### DATA SHOWN
+---+

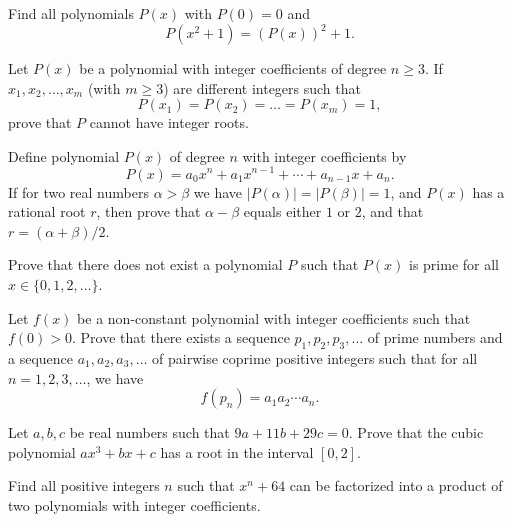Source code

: \begin{question}
    Find all polynomials $P(x)$ with $P(0)=0$ and
    \[P(x^2+1) = (P(x))^2 + 1.\]
\end{question}


\begin{question}[name={1986 Czech And Slovak}]
    Let $P(x)$ be a polynomial with integer coefficients of degree $n \ge 3$. If $x_1,x_2,\dots,x_m$ (with $m \ge 3$) are different integers such that \[P(x_1) = P(x_2) = \dots = P(x_m) = 1,\] prove that $P$ cannot have integer roots.
\end{question}


\begin{question}
    Define polynomial $P(x)$ of degree $n$ with integer coefficients by
    \[P(x) = a_0x^n + a_1x^{n-1} + \cdots + a_{n-1}x + a_n.\]
    If for two real numbers $\alpha > \beta$ we have $|P(\alpha)|=|P(\beta)|=1$, and $P(x)$ has a rational root $r$, then prove that $\alpha-\beta$ equals either $1$ or $2$, and that $r=(\alpha+\beta)/2$.
\end{question}


\begin{question}
    Prove that there does not exist a polynomial $P$ such that $P(x)$ is prime for all $x\in \{0,1,2,\dots\}$.
\end{question}


\begin{question}
    Let $f(x)$ be a non-constant polynomial with integer coefficients such that $f(0)>0$. Prove that there exists a sequence $p_1,p_2,p_3,\dots$ of prime numbers and a sequence $a_1,a_2,a_3,\dots$ of pairwise coprime positive integers such that for all $n=1,2,3,\dots$, we have \[f(p_n) = a_1a_2\cdots a_n.\]
\end{question}



\begin{question}[name={1994 Iran First Round}]
    Let $a,b,c$ be real numbers such that $9a+11b+29c=0$. Prove that the cubic polynomial $ax^3+bx+c$ has a root in the interval $[0,2]$.
\end{question}


\begin{question}[name={1998 Bulgaria}]
    Find all positive integers $n$ such that $x^n+64$ can be factorized into a product of two polynomials with integer coefficients.
\end{question}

+---+

### TASK REQUIREMENTS
From the material above, copy every line where the word "prime" is found.

### ANSWER SECTION
    Prove that there does not exist a polynomial $P$ such that $P(x)$ is prime for all $x\in \{0,1,2,\dots\}$.
    Let $f(x)$ be a non-constant polynomial with integer coefficients such that $f(0)>0$. Prove that there exists a sequence $p_1,p_2,p_3,\dots$ of prime numbers and a sequence $a_1,a_2,a_3,\dots$ of pairwise coprime positive integers such that for all $n=1,2,3,\dots$, we have \[f(p_n) = a_1a_2\cdots a_n.\]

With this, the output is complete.